From the first line of the listing to the last, set down everything exactly, but skip the images.

◇ ◇ ◇ ◇

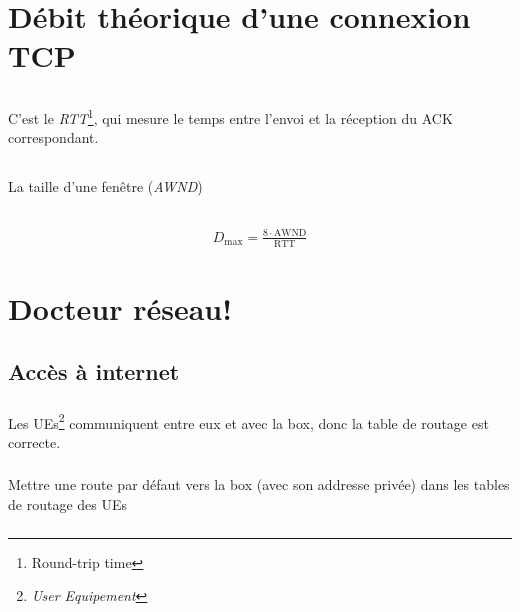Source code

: \documentclass{article}
\begin{document}
\section{Débit théorique d'une connexion TCP}

\subsection{}
C'est le \emph{RTT}\footnote{Round-trip time}, qui mesure le temps entre l'envoi et la réception du ACK correspondant.

\subsection{}
La taille d'une fenêtre (\emph{AWND})

\subsection{}
\begin{align*}
    D_\text{max} = \frac{8  \cdot  \text{AWND}}{\text{RTT}}
\end{align*}

\section{Docteur réseau!}

\subsection{Accès à internet}

\subsubsection{}

Les UEs\footnote{ \emph{User Equipement}  } communiquent entre eux et avec la box, donc la table de routage est correcte.

\subsubsection{}

Mettre une route par défaut vers la box (avec son addresse privée) dans les tables de routage des UEs

\subsubsection{}
\end{document}

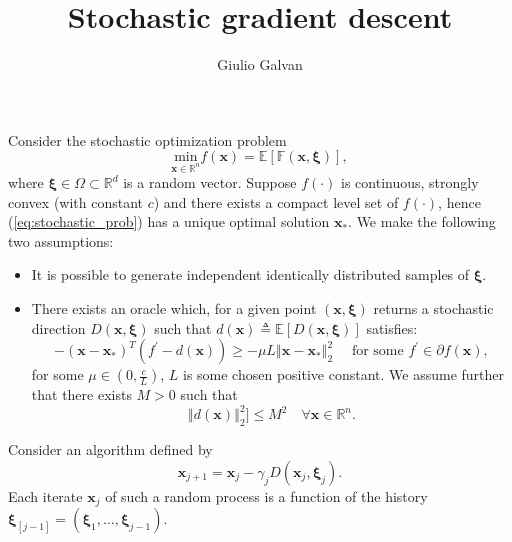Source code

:\documentclass{article}
\title{Stochastic gradient descent}
\author{Giulio Galvan}
\renewcommand{\vec}[1]{\boldsymbol{#1}}
\newcommand{\norm}[1]{\left\Vert #1 \right\Vert}
\newcommand{\defeq}{\triangleq}
\begin{document}
	\maketitle
\noindent
Consider the stochastic optimization problem 
\begin{equation}
	\underset{\vec{x} \in \mathbb{R}^n}{\text{min}} f(\vec{x}) = \mathbb{E[F(\vec{x}, \vec{\xi})]},
	\label{eq:stochastic_prob}
\end{equation}
where $\vec{\xi} \in \Omega \subset \mathbb{R}^d$ is a random vector.
Suppose $f(\cdot)$ is continuous, strongly convex (with constant $c$) and there exists a compact level set of $f(\cdot)$, hence (\ref{eq:stochastic_prob}) has a unique optimal solution $\vec{x}_*$. We make the following two assumptions:
\begin{itemize}
	\item	It is possible to generate independent identically distributed samples of $\vec{\xi}$.
	\item There exists an oracle which, for a given point $(\vec{x}, \vec{\xi})$ returns a stochastic direction $D(\vec{x}, \vec{\xi})$ such that $d(\vec{x})\defeq\mathbb{E}[D(\vec{x}, \vec{\xi})]$ satisfies:
	\begin{equation}
	-(\vec{x}-\vec{x}_*)^T (f^{\prime} -d(\vec{x})) \geq -\mu L \norm{\vec{x}-\vec{x}_*}^2_2\quad \text{ for some } f^\prime \in \partial f(\vec{x}),
	\label{eq:angular_condition}
	\end{equation}
	for some $\mu \in (0,\frac{c}{L}) $, $L$ is some chosen positive constant. We assume further that there exists $M>0$ such that
	\begin{equation}
		\norm{d(\vec{x})}^2_2]\leq M^2 \quad \forall \vec{x} \in \mathbb{R}^n.
		\label{eq:gradient_bound}
	\end{equation}
\end{itemize}
Consider an algorithm defined by
\begin{equation}
	\vec{x}_{j+1} = \vec{x}_j -\gamma_j D(\vec{x}_j,\vec{\xi}_j).
	\label{eq:stochastic_algo}
\end{equation}
Each iterate $\vec{x}_j$ of such a random process is a function of the history $\vec{\xi}_{[j-1]}=(\vec{\xi}_1,\dots, \vec{\xi}_{j-1})$.
\end{document}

◇ ◇ ◇ ◇

__Final answer__:
Source code

: \documentclass{article}
\begin{document}
\section{Débit théorique d'une connexion TCP}

\subsection{}
C'est le \emph{RTT}\footnote{Round-trip time}, qui mesure le temps entre l'envoi et la réception du ACK correspondant.

\subsection{}
La taille d'une fenêtre (\emph{AWND})

\subsection{}
\begin{align*}
    D_\text{max} = \frac{8  \cdot  \text{AWND}}{\text{RTT}}
\end{align*}

\section{Docteur réseau!}

\subsection{Accès à internet}

\subsubsection{}

Les UEs\footnote{ \emph{User Equipement}  } communiquent entre eux et avec la box, donc la table de routage est correcte.

\subsubsection{}

Mettre une route par défaut vers la box (avec son addresse privée) dans les tables de routage des UEs

\subsubsection{}
\end{document}

Source code

:\documentclass{article}
\title{Stochastic gradient descent}
\author{Giulio Galvan}
\renewcommand{\vec}[1]{\boldsymbol{#1}}
\newcommand{\norm}[1]{\left\Vert #1 \right\Vert}
\newcommand{\defeq}{\triangleq}
\begin{document}
	\maketitle
\noindent
Consider the stochastic optimization problem 
\begin{equation}
	\underset{\vec{x} \in \mathbb{R}^n}{\text{min}} f(\vec{x}) = \mathbb{E[F(\vec{x}, \vec{\xi})]},
	\label{eq:stochastic_prob}
\end{equation}
where $\vec{\xi} \in \Omega \subset \mathbb{R}^d$ is a random vector.
Suppose $f(\cdot)$ is continuous, strongly convex (with constant $c$) and there exists a compact level set of $f(\cdot)$, hence (\ref{eq:stochastic_prob}) has a unique optimal solution $\vec{x}_*$. We make the following two assumptions:
\begin{itemize}
	\item	It is possible to generate independent identically distributed samples of $\vec{\xi}$.
	\item There exists an oracle which, for a given point $(\vec{x}, \vec{\xi})$ returns a stochastic direction $D(\vec{x}, \vec{\xi})$ such that $d(\vec{x})\defeq\mathbb{E}[D(\vec{x}, \vec{\xi})]$ satisfies:
	\begin{equation}
	-(\vec{x}-\vec{x}_*)^T (f^{\prime} -d(\vec{x})) \geq -\mu L \norm{\vec{x}-\vec{x}_*}^2_2\quad \text{ for some } f^\prime \in \partial f(\vec{x}),
	\label{eq:angular_condition}
	\end{equation}
	for some $\mu \in (0,\frac{c}{L}) $, $L$ is some chosen positive constant. We assume further that there exists $M>0$ such that
	\begin{equation}
		\norm{d(\vec{x})}^2_2]\leq M^2 \quad \forall \vec{x} \in \mathbb{R}^n.
		\label{eq:gradient_bound}
	\end{equation}
\end{itemize}
Consider an algorithm defined by
\begin{equation}
	\vec{x}_{j+1} = \vec{x}_j -\gamma_j D(\vec{x}_j,\vec{\xi}_j).
	\label{eq:stochastic_algo}
\end{equation}
Each iterate $\vec{x}_j$ of such a random process is a function of the history $\vec{\xi}_{[j-1]}=(\vec{\xi}_1,\dots, \vec{\xi}_{j-1})$.
\end{document}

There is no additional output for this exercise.